We come to the end of our series, “Full Disclosure” this week. It’s been a wonderful journey through a book that’s often been labeled hard and difficult. However, our journey has been exciting for so many, including me. Until this series Hebrews was a book I read, but never grasped the way I do now. And I must not be alone, because literally scores of people have told me how much the Lord has spoken to them through our study.
This week we revisit the final verses of this sermon that Scott so masterfully exposited last week. Remember his points regarding Jesus as our Shepherd? He’s eternal, He’s personal, and He equips us with everything we need to get home unscathed. And it’s that last point that I want to explore further this week.
Remember the question – “If God loves me why is my life so hard?” Remember the answer – “Your life is a long journey and the only way you will make it home without even more pain and discontentment is to fix your eyes on Jesus, the Author and the Finisher of our faith.” And the way the preacher encourages us to do that is by giving us more than a dozen individual portraits of Jesus as the full disclosure of God.
At the end of his message the preacher draws on one of the richest themes of Scripture to describe Jesus and every Christian. He uses the portrait of a shepherd with his flock of sheep. In 13:20 the preacher calls Jesus, “The great shepherd of the sheep.” In doing so he uses a word that he uses in chapter 3 when he says, “But exhort one another every day.” In chapter 13 he says, “I appeal to you, brothers, bear with my word of exhortation…” The word is perakaleo in Greek and it’s one of the most powerful words ever used to describe one of the gifts of the Shepherd to the sheep. The gift is other sheep who act as shepherds speaking into our lives.
A few years ago David Wilkie wrote a book entitled, Coffee with Jesus. It’s sort of Jesus “with an edge”. In it Wilkie has a dialogue between landscaper Carl and Jesus about Carl’s wife, Lisa.
Carl: “Lisa wants me to take her to the opera, Jesus! What could suck more than that? Ugggh! The opera!”
Jesus: “Lisa hides well her hatred of football, Carl, even when you insist on watching ten hours of it on Sundays.”
Carl: “Lisa hates football? But she sits there and watches with me and never complains.”
Jesus: “I love watching it sink in, Carl.”
Sometimes those “in your face” moments come as we pray, or as we read the Bible, but often they come from others (shepherds) who love us. I remember one time confessing a sin to a mentor of mine. After I confessed, I said something like, I was surprised that I had done it. He replied, “You wouldn’t have been so surprised if you didn’t have such a high opinion of yourself.” Touché.
That’s what we are going to talk about this Sunday – the role of other under shepherds in our lives. In chapter 13 the preacher called them “leaders”. In chapter 3 he calls them “one another”. The point is this: If you are a Christian and you have no one with whom you confide, turn to for advice, ask for a critique, listen for wisdom, take off your masks; you’re in deep weeds. Your walk in this world requires shepherding and Jesus mostly gives it through your brothers and sisters in Christ.

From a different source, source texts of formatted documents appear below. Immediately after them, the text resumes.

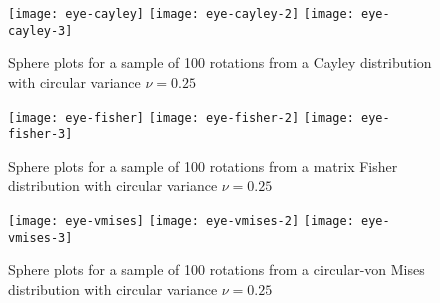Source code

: \begin{figure}
\texttt{[image: eye-cayley]}
\texttt{[image: eye-cayley-2]}
\texttt{[image: eye-cayley-3]}
\caption{\label{fig:eye-cayley}Sphere plots for a sample of 100 rotations from a Cayley distribution with circular variance $\nu=0.25$}
\end{figure}
\begin{figure}
\texttt{[image: eye-fisher]}
\texttt{[image: eye-fisher-2]}
\texttt{[image: eye-fisher-3]}
\caption{\label{fig:eye-fisher}Sphere plots for a sample of 100 rotations from a matrix Fisher distribution with circular variance $\nu=0.25$}
\end{figure}
\begin{figure}
\texttt{[image: eye-vmises]}
\texttt{[image: eye-vmises-2]}
\texttt{[image: eye-vmises-3]}
\caption{\label{fig:eye-vmises}Sphere plots for a sample of 100 rotations from a circular-von Mises distribution with circular variance $\nu=0.25$}
\end{figure}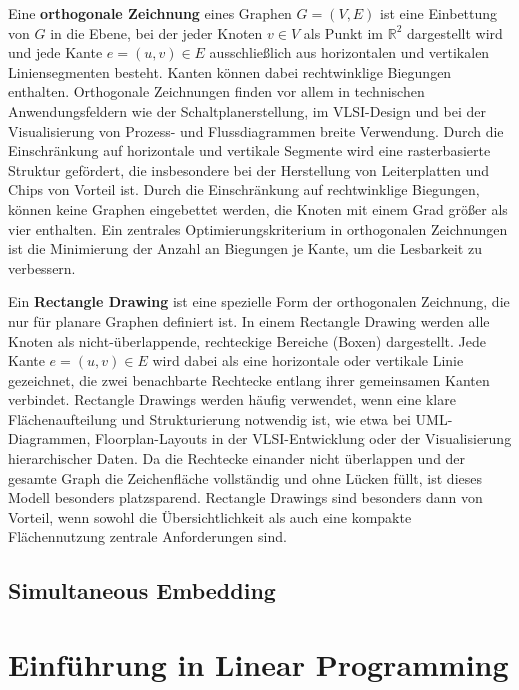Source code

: \documentclass[bachelor, german]{algothesis}
\begin{document}
Eine \textbf{orthogonale Zeichnung} eines Graphen $G = (V,E)$ ist eine Einbettung von $G$ in die Ebene, bei der jeder Knoten $v \in V$ als Punkt im $\mathbb{R}^2$ dargestellt wird und jede Kante $e = (u,v) \in E$ ausschließlich aus horizontalen und vertikalen Liniensegmenten besteht. Kanten können dabei rechtwinklige Biegungen enthalten.\newline
Orthogonale Zeichnungen finden vor allem in technischen Anwendungsfeldern wie der Schaltplanerstellung, im VLSI-Design und bei der Visualisierung von Prozess- und Flussdiagrammen breite Verwendung. Durch die Einschränkung auf horizontale und vertikale Segmente wird eine rasterbasierte Struktur gefördert, die insbesondere bei der Herstellung von Leiterplatten und Chips von Vorteil ist.\newline
Durch die Einschränkung auf rechtwinklige Biegungen, können keine Graphen eingebettet werden, die Knoten mit einem Grad größer als vier enthalten. Ein zentrales Optimierungskriterium in orthogonalen Zeichnungen ist die Minimierung der Anzahl an Biegungen je Kante, um die Lesbarkeit zu verbessern.\newline

Ein \textbf{Rectangle Drawing} ist eine spezielle Form der orthogonalen Zeichnung, die nur für planare Graphen definiert ist. In einem Rectangle Drawing werden alle Knoten als nicht-überlappende, rechteckige Bereiche (Boxen) dargestellt. Jede Kante $e = (u,v) \in E$ wird dabei als eine horizontale oder vertikale Linie gezeichnet, die zwei benachbarte Rechtecke entlang ihrer gemeinsamen Kanten verbindet.\newline
Rectangle Drawings werden häufig verwendet, wenn eine klare Flächenaufteilung und Strukturierung notwendig ist, wie etwa bei UML-Diagrammen, Floorplan-Layouts in der VLSI-Entwicklung oder der Visualisierung hierarchischer Daten. Da die Rechtecke einander nicht überlappen und der gesamte Graph die Zeichenfläche vollständig und ohne Lücken füllt, ist dieses Modell besonders platzsparend.\newline
Rectangle Drawings sind besonders dann von Vorteil, wenn sowohl die Übersichtlichkeit als auch eine kompakte Flächennutzung zentrale Anforderungen sind.


\subsection{Simultaneous Embedding}


\section{Einführung in Linear Programming}
\end{document}
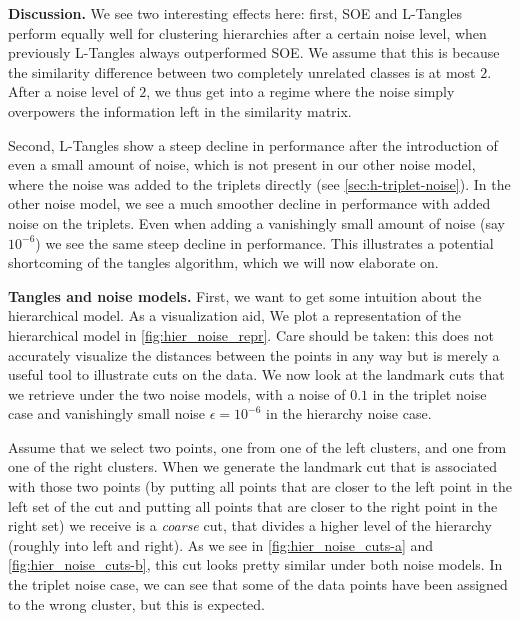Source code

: \textbf{Discussion.}
We see two interesting effects here: first, SOE and L-Tangles perform equally well for clustering hierarchies after a certain noise level, when previously L-Tangles always outperformed
SOE. We assume that this is because the similarity difference between two completely unrelated classes is at most $2$. After a noise level 
of $2$, we thus get into a regime where the noise simply overpowers the information left in the similarity matrix.

Second, L-Tangles show a steep decline in performance after the introduction of even a small amount of noise, which is not present in our other noise model, 
where the noise was added to the triplets directly (see \autoref{sec:h-triplet-noise}).
In the other noise model, we see a much smoother decline in performance with added noise on the triplets. 
Even when adding a vanishingly small amount of noise (say $10^{-6}$) we see the same steep decline in performance. 
This illustrates a potential shortcoming of the tangles algorithm, which we will now elaborate on.

\textbf{Tangles and noise models.}
First, we want to get some intuition about the hierarchical model.
As a visualization aid, We plot a representation of the hierarchical model in \autoref{fig:hier_noise_repr}. Care should be taken: this does not accurately visualize the distances between
the points in any way but is merely a useful tool to illustrate cuts on the data. We now look at the landmark cuts that we retrieve under the two noise models, with a noise of $0.1$ in the triplet 
noise case and vanishingly small noise $\epsilon = 10^{-6}$ in the hierarchy noise case. 

Assume that we select two points, one from one of the left clusters, and one from one of the right clusters. When we generate the landmark cut that is associated with those two points
(by putting all points that are closer to the left point in the left set of the cut and putting all points that are closer to the right point in the right set) 
we receive is a \textit{coarse} cut, that divides a higher level of the hierarchy (roughly into left and right). As we see in \autoref{fig:hier_noise_cuts-a} and \autoref{fig:hier_noise_cuts-b}, 
this cut looks pretty similar under both noise models. 
In the triplet noise case, we can see that some of the data points have been assigned to the wrong cluster, but this is expected. 

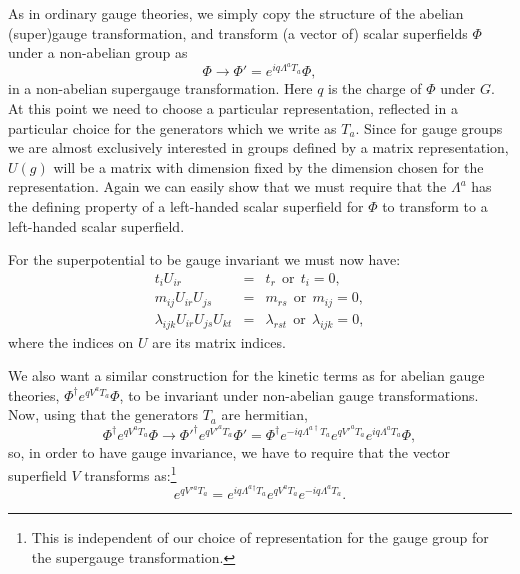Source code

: \documentclass[notes.tex]{subfiles}
\begin{document}
As in ordinary gauge theories, we simply copy the structure of the abelian (super)gauge transformation, and transform (a vector of) scalar superfields $\Phi$ under a non-abelian group as
\[\Phi \to \Phi'=e^{iq \Lambda^aT_a}\Phi,\]
in a non-abelian supergauge transformation. Here $q$ is the charge of $\Phi$ under $G$. At this point we need to choose a particular representation, reflected in a particular choice for the generators which we write as $T_a$. Since for gauge groups we are almost exclusively interested in groups defined by a matrix representation, $U(g)$ will be a matrix with dimension fixed by the dimension chosen for the representation. Again we can easily show that we must require that the $\Lambda^a$ has the defining property of a left-handed scalar superfield for $\Phi$ to transform to a left-handed scalar superfield.

For the superpotential to be gauge invariant we must now have:
\begin{eqnarray}
t_iU_{ir} &=& t_r ~~\text{or}~~ t_i = 0, \\
m_{ij}U_{ir} U_{js} &=& m_{rs} ~~\text{or}~~m_{ij}=0, \\
 \lambda_{ijk}U_{ir} U_{js}U_{kt}&=& \lambda_{rst} ~~\text{or}~~\lambda_{ijk}=0,
\end{eqnarray}
where the indices on $U$ are its matrix indices. 

We also want a similar construction for the kinetic terms as for abelian gauge theories, $\Phi^\dagger e^{qV^aT_a}\Phi$, to be invariant under non-abelian gauge transformations. Now, using that the generators $T_a$ are hermitian, 
\[\Phi^\dagger e^{qV^aT_a}\Phi \to \Phi'^\dagger e^{qV'^aT_a}\Phi' = \Phi^\dagger e^{-iq\Lambda^{a\dagger} T_a} e^{qV'^aT_a}e^{iq\Lambda^aT_a}\Phi,\]
so, in order to have gauge invariance, we have to require that the vector superfield $V$ transforms as:\footnote{This is independent of our choice of representation for the gauge group for the supergauge transformation.}
\begin{equation}
e^{qV'{}^aT_a} = e^{iq\Lambda^a{}^\dagger T_a}e^{qV^aT_a} e^{-iq\Lambda^a T_a}.
\end{equation}
\end{document}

In preparation for Sunday’s message, “Our Family”, you may wish to consider the following:
- Consider the theme running through Hebrews 3:13; 10:24-25; and 13:17-25.
- Who are some of the shepherds named in Scripture?

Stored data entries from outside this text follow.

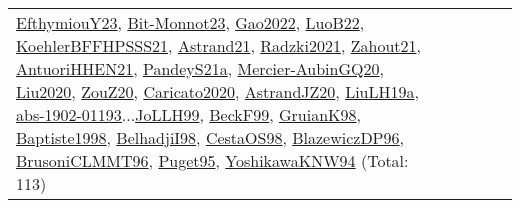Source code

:{\begin{longtable}{p{3cm}r>{\raggedright\arraybackslash}p{6cm}>{\raggedright\arraybackslash}p{6cm}>{\raggedright\arraybackslash}p{8cm}}
\hyperref[detail:EfthymiouY23]{EfthymiouY23}, \hyperref[detail:Bit-Monnot23]{Bit-Monnot23}, \hyperref[detail:Gao2022]{Gao2022}, \hyperref[detail:LuoB22]{LuoB22}, \hyperref[detail:KoehlerBFFHPSSS21]{KoehlerBFFHPSSS21}, \hyperref[detail:Astrand21]{Astrand21}, \hyperref[detail:Radzki2021]{Radzki2021}, \hyperref[detail:Zahout21]{Zahout21}, \hyperref[detail:AntuoriHHEN21]{AntuoriHHEN21}, \hyperref[detail:PandeyS21a]{PandeyS21a}, \hyperref[detail:Mercier-AubinGQ20]{Mercier-AubinGQ20}, \hyperref[detail:Liu2020]{Liu2020}, \hyperref[detail:ZouZ20]{ZouZ20}, \hyperref[detail:Caricato2020]{Caricato2020}, \hyperref[detail:AstrandJZ20]{AstrandJZ20}, \hyperref[detail:LiuLH19a]{LiuLH19a}, \hyperref[detail:abs-1902-01193]{abs-1902-01193}...\hyperref[detail:JoLLH99]{JoLLH99}, \hyperref[detail:BeckF99]{BeckF99}, \hyperref[detail:GruianK98]{GruianK98}, \hyperref[detail:Baptiste1998]{Baptiste1998}, \hyperref[detail:BelhadjiI98]{BelhadjiI98}, \hyperref[detail:CestaOS98]{CestaOS98}, \hyperref[detail:BlazewiczDP96]{BlazewiczDP96}, \hyperref[detail:BrusoniCLMMT96]{BrusoniCLMMT96}, \hyperref[detail:Puget95]{Puget95}, \hyperref[detail:YoshikawaKNW94]{YoshikawaKNW94} (Total: 113)\\

\end{longtable}}
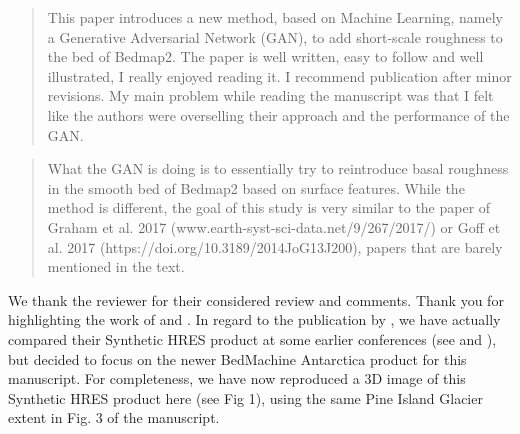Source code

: %
% 


\begin{quote}
\color{blue}
  This paper introduces a new method, based on Machine Learning, namely a Generative Adversarial Network (GAN), to add short-scale roughness to the bed of Bedmap2.
  The paper is well written, easy to follow and well illustrated, I really enjoyed reading it.
  I recommend publication after minor revisions.
  My main problem while reading the manuscript was that I felt like the authors were overselling their approach and the performance of the GAN.
\end{quote}

\begin{quote}
\color{blue}
  What the GAN is doing is to essentially try to reintroduce basal roughness in the smooth bed of Bedmap2 based on surface features.
  While the method is different, the goal of this study is very similar to the paper of Graham et al. 2017 (www.earth-syst-sci-data.net/9/267/2017/) or Goff et al. 2017 (https://doi.org/10.3189/2014JoG13J200), papers that are barely mentioned in the text.
\end{quote}

We thank the reviewer for their considered review and comments.
Thank you for highlighting the work of \citet{GoffConditionalsimulationThwaites2014} and \citet{Grahamhighresolutionsyntheticbed2017}.
In regard to the publication by \citet{Grahamhighresolutionsyntheticbed2017}, we have actually compared their Synthetic HRES product at some earlier conferences (see \citet{LeongDeepBedMapUsingdeep2019} and \citet{LeongDeepBedMapsuperresolutiondeep2019}), but decided to focus on the newer BedMachine Antarctica product for this manuscript.
For completeness, we have now reproduced a 3D image of this Synthetic HRES product here (see Fig 1), using the same Pine Island Glacier extent in Fig. 3 of the manuscript.

\iffalse
\begin{figure}[htbp]
  \texttt{[image: figure-1\_qualitative\_bed\_comparison.png]}
  \caption{
    Comparison of interpolated bed elevation grid products over Pine Island Glacier.
    a) DeepBedMap (ours) at 250 m resolution.
    b) BEDMAP2.
    c) Synthetic HRES product.
    d) BedMachine Antarctica.
  }
  \label{fig:1}
\end{figure}
\fi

- How many different names of God are associated with the name “Shepherd”?
- What do you know about sheep? Is it a compliment or a criticism to be called a sheep of His flock?
- What does Jesus mean when He tells Peter three times to feed or tend His sheep?
- How does Jesus fulfill His promise to never leave or forsake us through “undershepherds?”
- Why does the preacher attribute the role of “exhorting” to leaders as well as other sheep?
- What does exhortation/parakaleo mean?
- What are the dangers in shepherding?
- What are the fruits of effective shepherding?